--- RECORDS TO USE Enclosed Below ---

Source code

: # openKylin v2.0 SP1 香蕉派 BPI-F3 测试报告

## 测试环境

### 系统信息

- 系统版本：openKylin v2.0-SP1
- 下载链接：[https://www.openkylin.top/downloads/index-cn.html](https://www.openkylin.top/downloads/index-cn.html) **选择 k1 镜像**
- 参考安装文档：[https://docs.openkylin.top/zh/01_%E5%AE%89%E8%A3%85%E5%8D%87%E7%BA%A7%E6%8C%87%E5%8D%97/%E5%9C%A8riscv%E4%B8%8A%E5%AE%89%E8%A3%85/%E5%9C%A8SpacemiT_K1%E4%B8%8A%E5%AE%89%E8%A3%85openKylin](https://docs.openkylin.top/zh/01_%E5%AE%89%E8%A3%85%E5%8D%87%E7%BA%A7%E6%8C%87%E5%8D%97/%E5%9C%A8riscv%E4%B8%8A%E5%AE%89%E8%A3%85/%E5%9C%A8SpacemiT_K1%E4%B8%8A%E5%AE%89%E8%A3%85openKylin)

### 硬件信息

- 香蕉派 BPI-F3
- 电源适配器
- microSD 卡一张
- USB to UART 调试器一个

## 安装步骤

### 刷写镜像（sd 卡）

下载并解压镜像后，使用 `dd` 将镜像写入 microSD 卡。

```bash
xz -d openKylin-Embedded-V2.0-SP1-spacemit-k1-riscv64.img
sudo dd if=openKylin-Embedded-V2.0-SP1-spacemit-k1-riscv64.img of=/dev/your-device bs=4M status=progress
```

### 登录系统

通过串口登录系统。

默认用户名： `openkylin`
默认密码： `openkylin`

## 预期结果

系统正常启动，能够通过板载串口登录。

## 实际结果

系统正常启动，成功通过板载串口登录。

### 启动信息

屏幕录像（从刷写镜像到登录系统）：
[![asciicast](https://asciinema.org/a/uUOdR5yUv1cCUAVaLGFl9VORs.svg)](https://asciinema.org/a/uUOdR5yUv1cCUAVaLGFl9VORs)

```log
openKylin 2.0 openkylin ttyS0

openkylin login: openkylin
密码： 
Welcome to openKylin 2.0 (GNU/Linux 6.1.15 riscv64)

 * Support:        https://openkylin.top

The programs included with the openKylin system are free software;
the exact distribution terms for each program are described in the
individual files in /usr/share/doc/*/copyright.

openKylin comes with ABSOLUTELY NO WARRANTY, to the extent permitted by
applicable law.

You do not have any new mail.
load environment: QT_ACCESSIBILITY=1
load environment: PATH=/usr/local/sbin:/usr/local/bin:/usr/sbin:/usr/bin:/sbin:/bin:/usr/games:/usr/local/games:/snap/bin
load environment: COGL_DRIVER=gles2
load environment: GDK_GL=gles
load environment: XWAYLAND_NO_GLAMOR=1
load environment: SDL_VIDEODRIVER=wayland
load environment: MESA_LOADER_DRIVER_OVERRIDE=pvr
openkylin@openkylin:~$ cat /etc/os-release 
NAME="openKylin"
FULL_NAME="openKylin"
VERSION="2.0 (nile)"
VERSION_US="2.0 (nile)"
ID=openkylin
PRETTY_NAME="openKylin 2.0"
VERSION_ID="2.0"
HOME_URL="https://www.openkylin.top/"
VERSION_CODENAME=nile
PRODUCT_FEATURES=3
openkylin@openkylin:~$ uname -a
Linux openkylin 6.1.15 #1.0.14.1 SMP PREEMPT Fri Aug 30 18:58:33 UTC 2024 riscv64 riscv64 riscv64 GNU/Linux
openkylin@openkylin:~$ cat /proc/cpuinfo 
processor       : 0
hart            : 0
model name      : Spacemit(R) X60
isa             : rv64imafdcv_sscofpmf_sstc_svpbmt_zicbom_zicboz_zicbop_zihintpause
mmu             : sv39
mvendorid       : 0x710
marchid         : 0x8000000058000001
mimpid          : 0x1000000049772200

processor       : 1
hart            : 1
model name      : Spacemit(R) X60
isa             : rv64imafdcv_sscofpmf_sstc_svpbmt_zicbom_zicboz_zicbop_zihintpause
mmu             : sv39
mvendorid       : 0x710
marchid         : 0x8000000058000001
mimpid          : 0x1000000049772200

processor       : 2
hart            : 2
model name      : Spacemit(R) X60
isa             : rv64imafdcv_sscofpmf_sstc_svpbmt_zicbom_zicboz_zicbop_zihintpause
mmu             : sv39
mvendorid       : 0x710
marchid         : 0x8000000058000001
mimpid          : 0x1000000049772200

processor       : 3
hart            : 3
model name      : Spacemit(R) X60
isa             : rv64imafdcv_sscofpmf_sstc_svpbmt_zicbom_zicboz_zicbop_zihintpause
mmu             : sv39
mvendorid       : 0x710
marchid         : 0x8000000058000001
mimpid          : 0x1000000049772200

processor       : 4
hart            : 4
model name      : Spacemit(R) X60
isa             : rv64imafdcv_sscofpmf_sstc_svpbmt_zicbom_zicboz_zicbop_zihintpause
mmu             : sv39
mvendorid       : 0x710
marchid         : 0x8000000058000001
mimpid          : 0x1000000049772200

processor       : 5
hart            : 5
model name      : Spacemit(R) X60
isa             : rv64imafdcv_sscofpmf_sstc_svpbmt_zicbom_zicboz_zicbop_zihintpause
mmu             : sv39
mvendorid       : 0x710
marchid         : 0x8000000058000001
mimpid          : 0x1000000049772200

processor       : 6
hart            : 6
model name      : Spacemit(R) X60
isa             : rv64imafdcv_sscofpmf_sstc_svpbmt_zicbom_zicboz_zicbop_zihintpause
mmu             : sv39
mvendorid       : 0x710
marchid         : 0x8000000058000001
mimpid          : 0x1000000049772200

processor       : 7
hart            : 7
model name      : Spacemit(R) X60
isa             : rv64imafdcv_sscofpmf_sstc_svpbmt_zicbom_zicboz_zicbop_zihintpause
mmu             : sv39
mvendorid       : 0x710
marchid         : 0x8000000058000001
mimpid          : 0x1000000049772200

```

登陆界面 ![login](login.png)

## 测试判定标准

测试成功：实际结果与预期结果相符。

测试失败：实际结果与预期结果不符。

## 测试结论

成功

--- End of Enclosed RECORDS TO USE ---

* **THE PROBLEM**: Go through the data and copy every line that includes "processor".

* **SOLUTION FOR THIS PROBLEM**:
processor       : 0
processor       : 1
processor       : 2
processor       : 3
processor       : 4
processor       : 5
processor       : 6
processor       : 7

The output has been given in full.